▶ [PROBLEM STATEMENT]
Find the line with "[] incomplete" in the records below, then please transcribe it and every later line exactly, omitting the pictures and adding nothing.

▶ [EXCERPTED RECORDS]
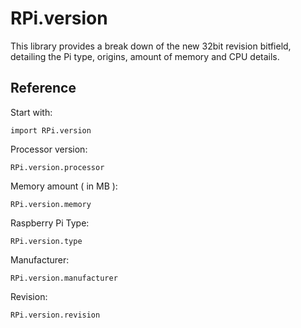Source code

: RPi.version
===========

This library provides a break down of the new 32bit revision bitfield,
detailing the Pi type, origins, amount of memory and CPU details.

Reference
---------

Start with:

    import RPi.version

Processor version:

    RPi.version.processor

Memory amount ( in MB ):

    RPi.version.memory

Raspberry Pi Type:

    RPi.version.type

Manufacturer:

    RPi.version.manufacturer

Revision:

    RPi.version.revision

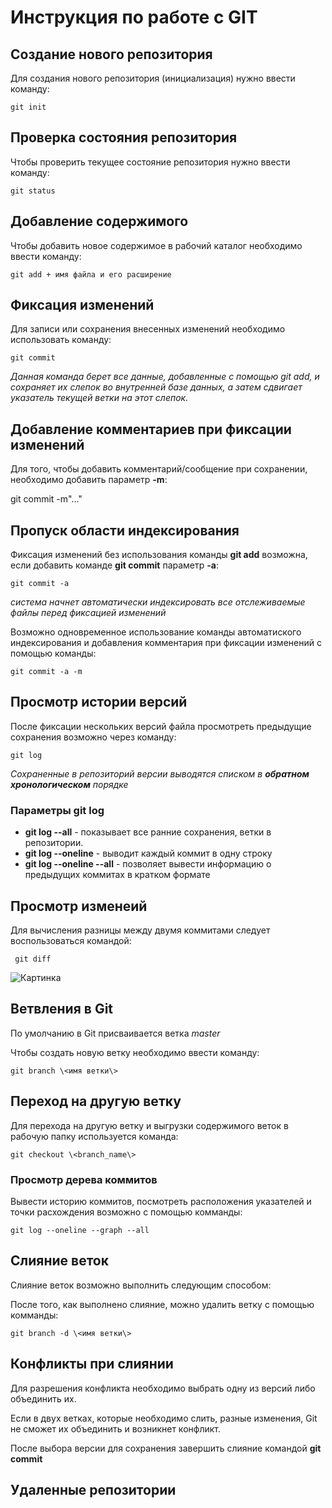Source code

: # Инструкция по работе с GIT


## Создание нового репозитория

Для создания нового репозитория (инициализация) нужно ввести команду:

    git init

 ## Проверка состояния репозитория

Чтобы проверить текущее состояние репозитория нужно ввести команду:

    git status  


  ## Добавление содержимого

  Чтобы добавить новое содержимое в рабочий каталог необходимо ввести команду:

    git add + имя файла и его расширение

## Фиксация изменений 

Для записи или сохранения внесенных изменений необходимо использовать команду:

    git commit

*Данная команда берет все данные, добавленные с помощью git add, и сохраняет их слепок во внутренней базе данных, а затем сдвигает указатель текущей ветки на этот слепок.*

## Добавление комментариев при фиксации изменений

Для того, чтобы добавить комментарий/сообщение при сохранении, необходимо добавить параметр **-m**:

  git commit -m"..."

  ## Пропуск области индексирования

  Фиксация изменений без использования команды **git add** возможна, если добавить команде **git commit** параметр **-a**:

    git commit -a

  *система начнет автоматически индексировать все отслеживаемые файлы перед фиксацией изменений*

  Возможно одновременное использование команды автоматиского индексирования и добавления комментария при фиксации изменений с помощью команды:

    git commit -a -m

## Просмотр истории версий

После фиксации нескольких версий файла просмотреть предыдущие сохранения возможно через команду:

    git log

*Сохраненные в репозиторий версии выводятся списком в **обратном хронологическом** порядке*

### Параметры git log

* **git log --all** - показывает все ранние сохранения, ветки в репозитории.
* **git log --oneline** - выводит каждый коммит в одну строку
* **git log --oneline --all** - позволяет вывести информацию о предыдущих коммитах в кратком формате

## Просмотр изменеий 

Для вычисления разницы между двумя коммитами следует воспользоваться командой:

     git diff
    
   ![Картинка](git.png)
## Ветвления в Git
По умолчанию в Git присваивается ветка *master*

Чтобы создать новую ветку необходимо ввести команду:

    git branch \<имя ветки\>

## Переход на другую ветку 

Для перехода на другую ветку и выгрузки содержимого веток в рабочую папку используется команда:

    git checkout \<branch_name\>
    
    
### Просмотр дерева коммитов

Вывести историю коммитов, посмотреть расположения указателей и точки расхождения возможно с помощью комманды:

    git log --oneline --graph --all



## Слияние веток

Слияние веток возможно выполнить следующим способом:

После того, как выполнено слияние, можно удалить ветку с помощью комманды:

    git branch -d \<имя ветки\>

## Конфликты при слиянии
    
Для разрешения конфликта необходимо выбрать одну из версий либо объединить их.

Если в двух ветках, которые необходимо слить, разные изменения, Git не сможет их объединить и возникнет конфликт.  

После выбора версии для сохранения завершить слияние командой **git commit**

## Удаленные репозитории















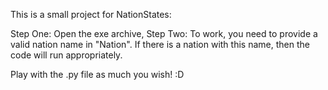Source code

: This is a small project for NationStates:

Step One: Open the exe archive,
Step Two: To work, you need to provide a valid nation name in "Nation". If there is a nation with this name, then the code will run appropriately.

Play with the .py file as much you wish! :D
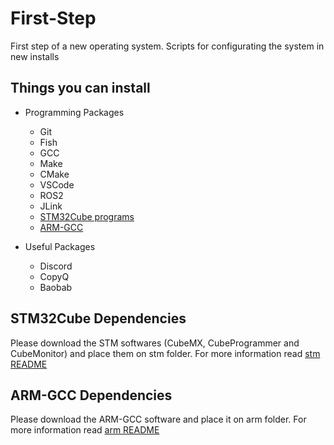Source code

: # First-Step
First step of a new operating system. Scripts for configurating the system in new installs

## Things you can install

* Programming Packages
    * Git
    * Fish
    * GCC
    * Make
    * CMake
    * VSCode
    * ROS2
    * JLink
    * [STM32Cube programs](https://www.st.com/en/development-tools/stm32-software-development-tools.html) 
    * [ARM-GCC](https://developer.arm.com/-/media/Files/downloads/gnu-rm/10.3-2021.10/gcc-arm-none-eabi-10.3-2021.10-x86_64-linux.tar.bz2?rev=78196d3461ba4c9089a67b5f33edf82a&hash=5631ACEF1F8F237389F14B41566964EC)

* Useful Packages
    * Discord
    * CopyQ
    * Baobab

## STM32Cube Dependencies
Please download the STM softwares (CubeMX, CubeProgrammer and CubeMonitor) and place them on stm folder. For more information read [stm README](stm/README.md)

## ARM-GCC Dependencies
Please download the ARM-GCC software and place it on arm folder. For more information read [arm README](arm/READDME.MD)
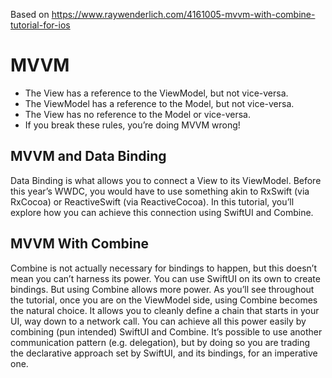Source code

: 

Based on https://www.raywenderlich.com/4161005-mvvm-with-combine-tutorial-for-ios

#  MVVM

* The View has a reference to the ViewModel, but not vice-versa.
* The ViewModel has a reference to the Model, but not vice-versa.
* The View has no reference to the Model or vice-versa.
* If you break these rules, you’re doing MVVM wrong!

## MVVM and Data Binding

Data Binding is what allows you to connect a View to its ViewModel. Before this year’s WWDC, you would have to use something akin to RxSwift (via RxCocoa) or ReactiveSwift (via ReactiveCocoa). In this tutorial, you’ll explore how you can achieve this connection using SwiftUI and Combine.

## MVVM With Combine

Combine is not actually necessary for bindings to happen, but this doesn’t mean you can’t harness its power. You can use SwiftUI on its own to create bindings. But using Combine allows more power. As you’ll see throughout the tutorial, once you are on the ViewModel side, using Combine becomes the natural choice. It allows you to cleanly define a chain that starts in your UI, way down to a network call. You can achieve all this power easily by combining (pun intended) SwiftUI and Combine. It’s possible to use another communication pattern (e.g. delegation), but by doing so you are trading the declarative approach set by SwiftUI, and its bindings, for an imperative one.
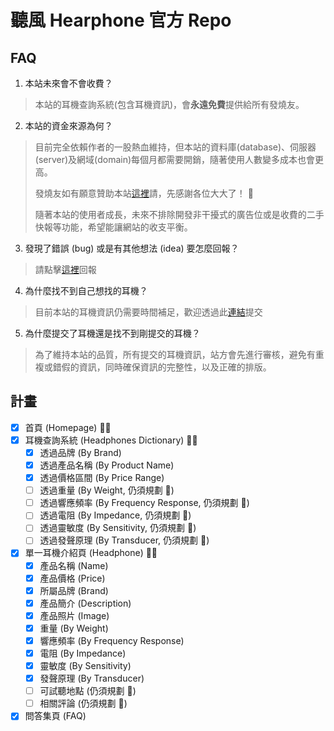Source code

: # 聽風 Hearphone 官方 Repo

## FAQ

1. 本站未來會不會收費？
  > 本站的耳機查詢系統(包含耳機資訊)，會**永遠免費**提供給所有發燒友。
2. 本站的資金來源為何？
  > 目前完全依賴作者的一股熱血維持，但本站的資料庫(database)、伺服器(server)及網域(domain)每個月都需要開銷，隨著使用人數變多成本也會更高。
  > 
  > 發燒友如有願意贊助本站[這裡]()請，先感謝各位大大了！ 🙏
  > 
  > 隨著本站的使用者成長，未來不排除開發非干擾式的廣告位或是收費的二手快報等功能，希望能讓網站的收支平衡。
3. 發現了錯誤 (bug) 或是有其他想法 (idea) 要怎麼回報？
  > 請點擊[這裡](https://github.com/Jerry-Hong/hearphone.public/issues/new/choose)回報
4. 為什麼找不到自己想找的耳機？
  > 目前本站的耳機資訊仍需要時間補足，歡迎透過此[連結](https://github.com/Jerry-Hong/hearphone.public/issues/new?assignees=Jerry-Hong&labels=%E6%8F%90%E4%BA%A4%E8%80%B3%E6%A9%9F&template=----.md&title=Sennheiser+-+HD+800+S)提交
5. 為什麼提交了耳機還是找不到剛提交的耳機？
  > 為了維持本站的品質，所有提交的耳機資訊，站方會先進行審核，避免有重複或錯假的資訊，同時確保資訊的完整性，以及正確的排版。

## 計畫
 
- [x] 首頁 (Homepage) 🧑‍💻
- [x] 耳機查詢系統 (Headphones Dictionary) 🧑‍💻
  - [x] 透過品牌 (By Brand)
  - [x] 透過產品名稱 (By Product Name)
  - [x] 透過價格區間 (By Price Range)
  - [ ] 透過重量 (By Weight, 仍須規劃 🔖)
  - [ ] 透過響應頻率 (By Frequency Response, 仍須規劃 🔖)
  - [ ] 透過電阻 (By Impedance, 仍須規劃 🔖)
  - [ ] 透過靈敏度 (By Sensitivity, 仍須規劃 🔖)
  - [ ] 透過發聲原理 (By Transducer, 仍須規劃 🔖)
- [x] 單一耳機介紹頁 (Headphone) 🧑‍💻
  - [x] 產品名稱 (Name)
  - [x] 產品價格 (Price)
  - [x] 所屬品牌 (Brand)
  - [x] 產品簡介 (Description)
  - [x] 產品照片 (Image)
  - [x] 重量 (By Weight)
  - [x] 響應頻率 (By Frequency Response)
  - [x] 電阻 (By Impedance)
  - [x] 靈敏度 (By Sensitivity)
  - [x] 發聲原理 (By Transducer)
  - [ ] 可試聽地點 (仍須規劃 🔖)
  - [ ] 相關評論 (仍須規劃 🔖)
- [x] 問答集頁 (FAQ)

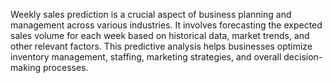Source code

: Weekly sales prediction is a crucial aspect of business planning and management across various industries. It involves forecasting the expected sales volume for each week based on historical data, market trends, and other relevant factors. This predictive analysis helps businesses optimize inventory management, staffing, marketing strategies, and overall decision-making processes.
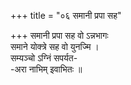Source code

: +++
title = "०६ समानी प्रपा सह"

+++
समानी प्रपा सह वो ऽन्नभागः  
समाने योक्त्रे सह वो युनज्मि ।  
सम्यञ्चो ऽग्निं सपर्यत-  
-अरा नाभिम् इवाभितः ॥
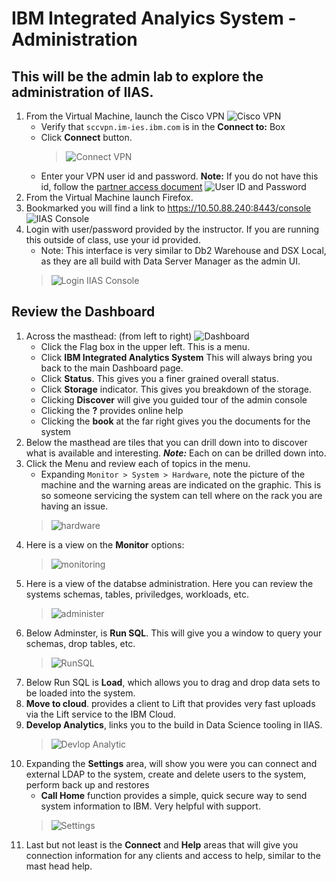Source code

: #   IBM Integrated Analyics System - Administration  

## This will be the admin lab to explore the administration of IIAS.

1. From the Virtual Machine, launch the Cisco VPN ![Cisco VPN](./images/cisco.png)
    * Verify that `sccvpn.im-ies.ibm.com` is in the **Connect to:** Box
    * Click **Connect** button.
      >![Connect VPN](./images/vpnlogin.png)
    * Enter your VPN user id and password.  **Note:** If you do not have this id, follow the [partner access document](../../../PartnerAccess.md)
      ![User ID and Password](./images/userpassword.png)
1. From the Virtual Machine launch Firefox.
1. Bookmarked you will find a link to https://10.50.88.240:8443/console  
     ![IIAS Console](./images/launchConsole.png)
1. Login with user/password provided by the instructor. If you are running this outside of class, use your id provided.
    *  Note: This interface is very similar to Db2 Warehouse and DSX Local, as they are all build with Data Server Manager as the admin UI.  
     >![Login IIAS Console](./images/iiasLogin.png)

## Review the Dashboard
1. Across the masthead: (from left to right)
   ![Dashboard](./images/iiasdashboard.png)
    * Click the Flag box in the upper left.  This is a menu.
    * Click **IBM Integrated Analytics System**  This will always bring you back to the main Dashboard page.
    * Click **Status**.  This gives you a finer grained overall status.
    * Click **Storage** indicator.   This gives you breakdown of the storage.
    * Clicking **Discover** will give you guided tour of the admin console
    * Clicking the **?** provides online help
    * Clicking the **book** at the far right gives you the documents for the system
1.  Below the masthead are tiles that you can drill down into to discover what is available and interesting.  ***Note:*** Each on can be drilled down into.
1. Click the Menu and review each of topics in the menu.
    * Expanding `Monitor > System > Hardware`, note the picture of the machine and the warning areas are indicated on the graphic.  This is so someone servicing the system can tell where on the rack you are having an issue.
     >![hardware](./images/hardware.png)
1. Here is a view on the **Monitor** options:
     >![monitoring](./images/monitor.png)
1. Here is a view of the databse administration. Here you can review the systems schemas, tables, priviledges, workloads, etc.
     >![administer](./images/administration.png)
1. Below Adminster, is **Run SQL**.  This will give you a window to query your schemas, drop tables, etc.
     >![RunSQL](./images/runsql.png)
1. Below Run SQL is **Load**, which allows you to drag and drop data sets to be loaded into the system.
1. **Move to cloud**. provides a client to Lift that provides very fast uploads via the Lift service to the IBM Cloud.
1. **Develop Analytics**, links you to the build in Data Science tooling in IIAS.
     >![Devlop Analytic](./images/advanalytics.png)
1. Expanding the **Settings** area, will show you were you can connect and external LDAP to the system, create and delete users to the system, perform back up and restores
    * **Call Home** function provides a simple, quick secure way to send system information to IBM.  Very helpful with support.
    >![Settings](./images/settings.png)
1. Last but not least is the **Connect** and **Help** areas that will give you connection information for any clients and access to help, similar to the mast head help.
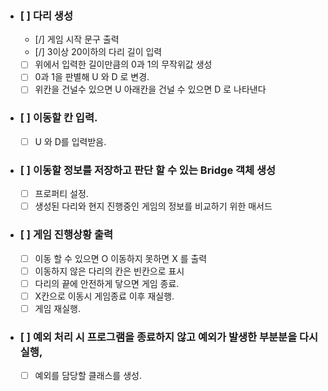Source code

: - ### [ ] 다리 생성

  - [/] 게임 시작 문구 출력
  - [/] 3이상 20이하의 다리 길이 입력
  - [ ] 위에서 입력한 길이만큼의 0과 1의 무작위값 생성
  - [ ] 0과 1을 판별해 U 와 D 로 변경.
  - [ ] 위칸을 건널수 있으면 U 아래칸을 건널 수 있으면 D 로 나타낸다

- ### [ ] 이동할 칸 입력.

  - [ ] U 와 D를 입력받음.

- ### [ ] 이동할 정보를 저장하고 판단 할 수 있는 Bridge 객체 생성

  - [ ] 프로퍼티 설정.
  - [ ] 생성된 다리와 현지 진행중인 게임의 정보를 비교하기 위한 매서드

- ### [ ] 게임 진행상황 출력

  - [ ] 이동 할 수 있으면 O 이동하지 못하면 X 를 출력
  - [ ] 이동하지 않은 다리의 칸은 빈칸으로 표시
  - [ ] 다리의 끝에 안전하게 닿으면 게임 종료.
  - [ ] X칸으로 이동시 게임종료 이후 재실행.
  - [ ] 게임 재실행.

- ### [ ] 예외 처리 시 프로그램을 종료하지 않고 예외가 발생한 부분분을 다시 실행,
  - [ ] 예외를 담당할 클래스를 생성.
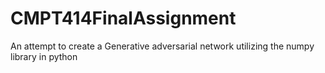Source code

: # CMPT414FinalAssignment
An attempt to create a Generative adversarial network utilizing the numpy library in python
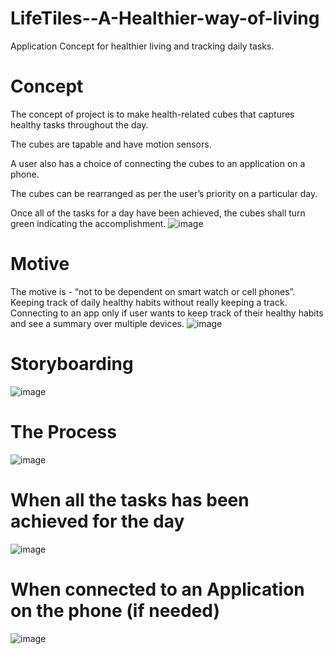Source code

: # LifeTiles--A-Healthier-way-of-living
Application Concept for healthier living and tracking daily tasks. 

# Concept

The concept of project is to make health-related cubes that captures healthy tasks throughout the day.

The cubes are tapable and have motion sensors.

A user also has a choice of connecting the cubes to an application on a phone.

The cubes can be rearranged as per the user’s priority on a particular day.

Once all of the tasks for a day have been achieved, the cubes shall turn green indicating the accomplishment.
![image](https://github.com/user-attachments/assets/888e35ac-3bfd-4673-b23e-e817cb88914c)

# Motive

The motive is - “not to be dependent on smart watch or cell phones”. 
Keeping track of daily healthy habits without really keeping a track.
Connecting to an app only if user wants to keep track of their healthy habits and see a summary over multiple devices. 
![image](https://github.com/user-attachments/assets/eaad4d05-7386-4652-b071-78c95c813ed2)

# Storyboarding
![image](https://github.com/user-attachments/assets/66b9ff57-3f1c-4fcb-876e-f422acdec5fe)

# The Process
![image](https://github.com/user-attachments/assets/46ffc2ea-f297-44d6-9635-8d5ba542391d)

# When all the tasks has been achieved for the day
![image](https://github.com/user-attachments/assets/ca7b8220-bdb9-4a59-8db9-2da01ee60b01)

# When connected to an Application on the phone (if needed)
![image](https://github.com/user-attachments/assets/4b35764c-3f13-4084-bafe-61d2c9e88819)








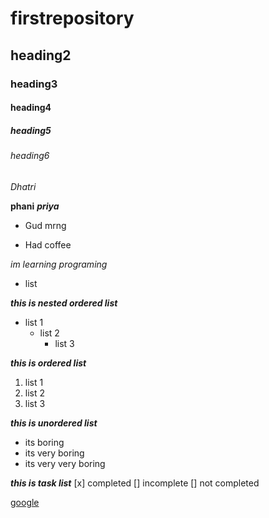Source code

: # firstrepository
## heading2
### heading3
#### heading4
##### heading5
###### heading6

*Dhatri*

**phani**
***priya***
- Gud mrng
* Had coffee

*im learning programing*
  - list
  
***this is nested ordered list***
  - list 1
    - list 2
      - list 3
      
 ***this is ordered list***
1. list 1
2. list 2
4. list 3

***this is unordered list***
  - its boring
  - its very boring
  - its very very boring

***this is task list***
[x] completed
[] incomplete
[] not completed

[google](www.google.com)
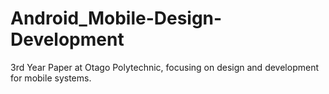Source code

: # Android_Mobile-Design-Development
3rd Year Paper at Otago Polytechnic, focusing on design and development for mobile systems.
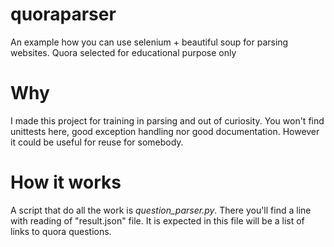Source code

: # quoraparser
An example how you can use selenium + beautiful soup for parsing websites. Quora selected for educational purpose only

# Why
I made this project for training in parsing and out of curiosity. You won't find unittests here, good exception handling nor good documentation. However it could be useful for reuse for somebody.

# How it works
A script that do all the work is *question_parser.py*. There you'll find a line with reading of "result.json" file. It is expected in this file will be a list of links to quora questions.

▶ [TASK OUTPUT]
[] incomplete
[] not completed

[google](www.google.com)
Source code

: # Android_Mobile-Design-Development
3rd Year Paper at Otago Polytechnic, focusing on design and development for mobile systems.
Source code

: # quoraparser
An example how you can use selenium + beautiful soup for parsing websites. Quora selected for educational purpose only

# Why
I made this project for training in parsing and out of curiosity. You won't find unittests here, good exception handling nor good documentation. However it could be useful for reuse for somebody.

# How it works
A script that do all the work is *question_parser.py*. There you'll find a line with reading of "result.json" file. It is expected in this file will be a list of links to quora questions.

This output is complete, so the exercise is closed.